原発を使い続ければ必ず増える使用済み核燃料。福島の事故でプールでの保管の危険性が明らかになったものの、全国の原発には今1万9000t分たまり、プールの80%分が埋まった状態。
これは全ての使用済み核燃料からプルトニウムを取り出して使う核燃料サイクルが行き詰まっているから。かなめの青森県の再処理工場は、トラブルや審査の対応への遅れから当初計画から25年以上、完成延期を繰り返す。

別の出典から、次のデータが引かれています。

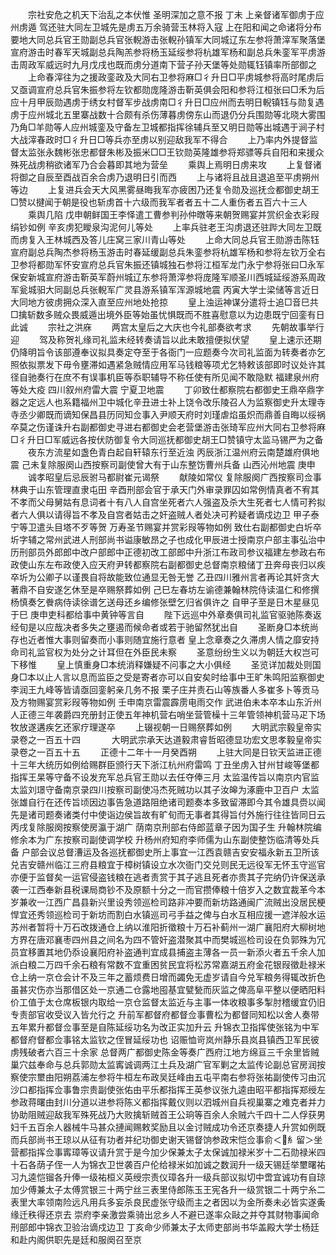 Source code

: <!-- { "loadSidebar": true } -->
　　宗社安危之机天下治乱之本伏惟  圣明深加之意不报  丁未  上亲督诸军御虏于应州虏遁  驾还驻大同左卫城先是虏五万余骑营玉林将入寇  上在阳和闻之命诸将分布要地大同总兵官王勋副总兵官张輗游击张輗孙镇军大同城辽东左参将萧滓军聚落堡宣府游击时春军天城副总兵陶羔参将杨玉延绥参将杭雄军杨和副总兵朱銮军平虏游击周政军威远时九月戊戌也既而虏分道南下营子孙天堡等处勋辄钰镇率所部御之
　　上命春滓往为之援政銮政及大同右卫参将麻□彳升日□平虏城参将高时尾虏后又亟调宣府总兵官朱振参将左钦都勋庞隆游击靳英俱会阳和参将江桓张曰□禾为后应十月甲辰勋遇虏于绣女村督军步战虏南□彳升日□应州而去明日輗镇钰与勋复遇虏于应州城北五里寨战数十合颇有杀伤薄暮虏傍东山而退仍分兵围勋等北晓大雾围乃角□羊勋等人应州城銮及守备左卫城都指挥徐辅兵至又明日勋等出城遇于涧子村大战滓春政时□彳升日□等兵亦至虏以别迎敌我军不得合
　　上乃率内外提督监督太监张永魏彬张忠都督朱彬及振米□□王钦勋英隆雄参将郑骠等兵自阳和来援众殊死战虏稍欲诸军乃合会暮即其地为营垒
　　乘舆上焉明日虏来攻
　　上复督诸将御之自辰至酉战百余合虏乃退明日引而西
　　上与诸将且战且退追至平虏朔州等边
　　上复进兵会天大风黑雾昼晦我军亦疲困乃还复令勋及巡抚佥都御史胡王□赞以揵闻于朝是役也斩虏首十六级而我军者者五十二人重伤者五百六十三人
　　乘舆几陷  戊申朝鲜国王李怿遣工曹参判孙仲暾等来朝贺赐宴并赏织金衣彩叚绢钞如例  辛亥虏犯瞹泉沟泥何儿等处
　　上率兵驻老王沟虏退还驻跸大同左卫既而虏复入王林城西及答儿庄窝三家川青山等处
　　上命大同总兵官王勋游击陈钰宣府副总兵陶杰参将杨玉游击时春延缓副总兵朱銮参将杭雄军杨和参将左钦万全右卫参将都勋军怀安宣府总兵官朱振还镇城独石参将江桓军龙门永宁参将张曰□永军保安新城宣府游击靳英军蔚州城辽东参将萧滓参将庞隆军顺圣川西城延绥游系周政军瓮城驲大同副总兵张輗军广灵县游系镇军浑源城地震  丙寅大学士梁储等言近日大同地方彼虏拥众深入直至应州地处抢掠
　　皇上浊运神谋分遣将士追□音巳共□擒斩数多贼众畏威遁出境外臣等始虽忧惧既而不胜喜慰意以为边患既宁回銮有日此诚
　　宗社之洪庥
　　两宫太皇后之大庆也今礼部奏欲考求
　　先朝故事举行迎
　　驾及称贺礼缘司礼监未经转奏请旨以此未敢擅便拟伏望
　　皇上速示还期仍降明旨令该部遵奉议拟具奏定夺至于各衙门一应题奏今次司礼监面为转奏者亦乞照依拟票发下毋令壅滞如遇紧急贼情应用军马钱粮等项尤乞特敕该部即时议处许其径自驰奏行在庶不有误事机臣等忝职辅导不称任使有所见闻不敢隐默  福建泉州府等处大疫  四川叙州府雷大震  宁夏卫地震
　　丁卯致仕都察院右都御史王鼎卒鼎字器之定远人也系籍福州卫中城化辛丑进士补上饶令改乐陵召人为监察御史升太理寺寺丞少卿既而谪知保昌县历同知佥事入尹顺天府时刘瑾虐焰虽炽而鼎善自晦以绥祸卒莫之伤谨诛升右副都御史寻进右都御史会老营堡游击张琦军应州大同右卫参将麻□彳升日□军威远各按伏防御复令大同巡抚都御史胡王□赞镇守太监马锡严为之备
　　夜东方流星如盏色青白起自轩辕东行至近浊  丙辰浙江温州府云南楚雄府俱地震  己未复除服阕山西按察司副使曾大有于山东整饬曹州兵备  山西沁州地震  庚申
　　诚孝昭皇后忌辰驸马都尉崔元谒祭
　　献陵如常仪  复除服阕广西按察司佥事林典于山东管理直隶屯田  辛酉刑部会官于承天门外审录罪囚如常例情真者不宥其不孝而父母舅姑有息词者十有八人自宫坐死者六人强盗及杀大生死者七人情可矜拟者六人俱以请得旨不孝及自宫者姑击之奸盗贼人者处决可矜疑者谪戍边卫  甲子泰宁等卫遣头目塔不歹等贺  万寿圣节赐宴并赏彩叚等物如例  致仕右副都御史白圻卒圻字辅之常州武进人刑部尚书谥康敏昂之子也成化甲辰进士授南京户部主事弘治中历刑部员外郎郎中改户部郎中正德初改工部郎中升浙江布政司参议福建左参政右布政使山东左布政使入应天府尹转都察院右副都御史总督南京粮储丁丑奔母丧归以疾卒圻为公卿子以谨畏自将故能致位通显无咎无誉  乙丑四川雅州言者再论其奸贪大著鼎不自安遂乞休至是卒赐祭葬如例  己巳左春坊左谕德兼翰林院侍读温仁和修撰杨慎奏乞餋病侍读徐谱乞送母还乡编修张壁乞归省俱许之  自甲子至是日木星昼见于巳  庚申吏科都给事中黄钟等言自
　　陛下远巡中外章奏俱司礼监官驱驰陈奏返经旬是以应哉决者多失之壅遏而候命者或若于驰留然犹出自
　　圣断身□本统尚存也近者惟大事则留奏而小事则随宜施行意者  皇上念章奏之久滞虏人情之靡安持命司礼监官权为处分之计耳但在外臣民未察
　　圣意纷纷生义以为朝廷大权岂可下移惟
　　皇上慎重身□本统消释嫌疑不问事之大小俱经
　　圣览详加裁处则国身□本以止人言以息而监臣之受是寄者亦可以自安矣时给事中王旷朱鸣阳监察御史李润王九峰等皆请亟回銮躬亲几务不报  栗子庄并责石山等族番人多崔多卜等贡马及方物赐宴赏彩叚等物如例  壬申南京雷震霹雳电雨交作  武进伯未本卒本山东沂州人正德三年袭爵四充册封正使五年神机营右哨坐营管橾十三年管领神机营马疋下场牧放遂遘疾乞还家疗理遂卒
　　上辍视朝一日赐祭葬如例
　　大明武宗毅皇帝实录卷之一百五十四
　　
　大明武宗承天达道毅肃睿哲昭德显功宏文思孝毅皇帝实录卷之一百五十五
　　正德十二年十一月癸酉朔
　　上驻大同是日钦天监进正德十三年大统历如例给赐群臣颁行天下浙江杭州府雷鸣  丁丑坐虏入甘州甘峻等堡都指挥王杲等守备不设发充军总兵官王勋以去任夺俸三月  太监温传旨以南京内官监太监刘璟守备南京录四川按察司副使冯杰死贼功以其子汝皞为涿鹿中卫百户  太监张雄自行在还传旨顷因边事告急道路阻绝诸司题奏本多致留滞即今其令雄具赍以闻先是诸司题奏诸类付中使诣边侯旨故有旷旬而无事者其得旨付外施行往往皆同日云  丙戌复除服阕按察使房瀛于湖广  荫南京刑部右侍郎蓝章子因为国子生  升翰林院编修余本为广东按察司副使调学校  升杨州府知府李师儒为山东副使整饬临清等处兵备  户部会议总督漕运及各巡抚都御史所上事宜一江西袁赣吉安安福永新五卫所该兑吉安赣州临江三府县粮宜于樟树镇设立水次衙门交兑则民无远役军无怀玉守巡官亦便于监督矣一运官侵盗钱粮在逃者责赏于其子逃且死者亦贵其子完纳仍许保送承袭一江西奉新县税课局商钞不及原额十分之一而官攒俸粮十倍岁入之数宜裁革今本岁兼收一江西广昌县新兴里设秀领巡检司路非冲要而新坊路通闽广流贼出没居民梗悍宜还秀领巡检司于新坊而割白水镇巡司弓手益之俾与白水互相应援一遮洋般水运苏州者暂将十万石改拨通仓上纳以淮阳折徵粮十万石补蓟州一湖广襄阳府大柳树地方界在唐邓襄枣四州县之间名为四不管奸盗潜聚其中而樊城巡检司设在负郭殊为冗员宜移置其地仍忝设襄阳府补盗通判宜成县捕盗主薄各一员一新添火者五千余人加派白粮二万四千余石粮有常数不宜重困贫民宜将松苏常嘉湖五府金花银叚徵赴禄米仓上纳一京仓会计不及三年之蓄烦费日增而蠲免无虚岁请自今兑军粮务得辄改折色虽甚灾伤亦当那借区处一京通二仓露地囤基宜甓甃而灰监之俾高阜平整以便晒阳料价工值于太仓席板银内取给一京仓监督太监近与主事一体收粮事多掣肘稽缓宜仍旧专责部官收受议入皆允行之  升前军都督府都督佥事曹松为都督同知松以舍人奏带五年累升都督佥事至是自陈延绥功名为改正实加升云  升锦衣卫指挥使张铭为中军都督府督都佥事铭太监钦之侄冒延绥功也  诏赈恤岢岚州静乐县岚县镇西卫军民彼虏残破者六百三十余家  总督两广都御史陈金等奏广西府江地方绵亘三千余里皆贼巢穴兹奉命与总兵郭勋太监寗诚调两江土兵及湖广官军剿之太监传论副总官房润按察使宗壐由阳朔荔浦左参将牛桓左布政吴廷峰由五屯平南右参将张祐副使传习由沉沙口都指挥佥事鲁宗贵副使张佑由平乐都指挥王英参议张九逵由昭平都指挥郑绶左参政蒋曙由封川分道以进参将陈义都指挥戴仪则以泗城州自兵视巢寨之难克者并力协助阻贼迎敌我军殊死战乃大败擒斩贼首王公珦等百余人余贼六千四十二人俘获男妇千五百余人器械牛马甚众摙闻赐敕奖励且以金讨贼成功令还京奏捷人升赏如例既而兵部尚书王琼以从征有功者并纪功御史谢天锡督饷参政宋恺佥事俞＜糹留＞坐营都指挥佥事寗璋等议请升赏于是今加少保兼太子太保诚加禄米岁十二石勋禄米四十石各荫子侄一人为锦衣卫世袭百户伦给禄米如加诚之数润升一级天锡廷举壐曙祐习九逵恺镏各升俸一级祐桓义英绶宗责仪璋各升一级兵部议拟切中啻宜诚功有自琼加少傅兼太子太傅赏银三十两宁丝三表里侍郎陈玉王宪各升一级赏银二十两宁糸二表里大率领南险远凡用兵多妄杀良民虚张守级而主之者因以为金所奏未必皆实遂夤缘迁秩得还京去  崇府李亲激尝乘骑出忿乡人不避已遂率众敺之并夺其财物事闻命刑部郎中锦衣卫验治谪戍边卫  丁亥命少师兼太子太师吏部尚书华盖殿大学士杨廷和赴内阁供职先是廷和服阕召至京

また再処理で出る放射能レベルの極めて高いいわゆる核のごみの地下処分についても、めどが立たない。北海道の2つの自治体では処分場選定に向けた第一段階の調査が進んでいるものの、このうち寿都町では住民の意見の相違が目立ち、鈴木知事は核のごみは受け入れがたいとして反対を明言しており、この先の調査に進める見通しはたたない。
また全国的な関心も高まらず、ほかに手を上げようという自治体の動きもない。

今回の行動指針では、核燃料サイクルのたて直し策としてプルトニウムを一般の原発で使う発電を了解した自治体向けに新たな交付金制度を作る方針は示しているが、ほか抜本的な見直し策は示されていない。
原発推進を決める前に、まずはこうした課題解決への道筋を示していくことこそ優先して取り組まなければ。
このように様々課題があり、事故以来の政策の大転換であるにもかかわらず、今回の方針、途中で国民に意見を聞く機会が設けられることはなく、岸田総理の検討指示から3か月あまりで決められた。
ただ原発利用については事故以降、批判的な世論も多くある。政府はこうした点も踏まえ、法律を改正する前に原発の地元はもちろん、広く国民に対して意見を聞く場を設け、方針の説明と、残された課題への対応策を示していかなければ。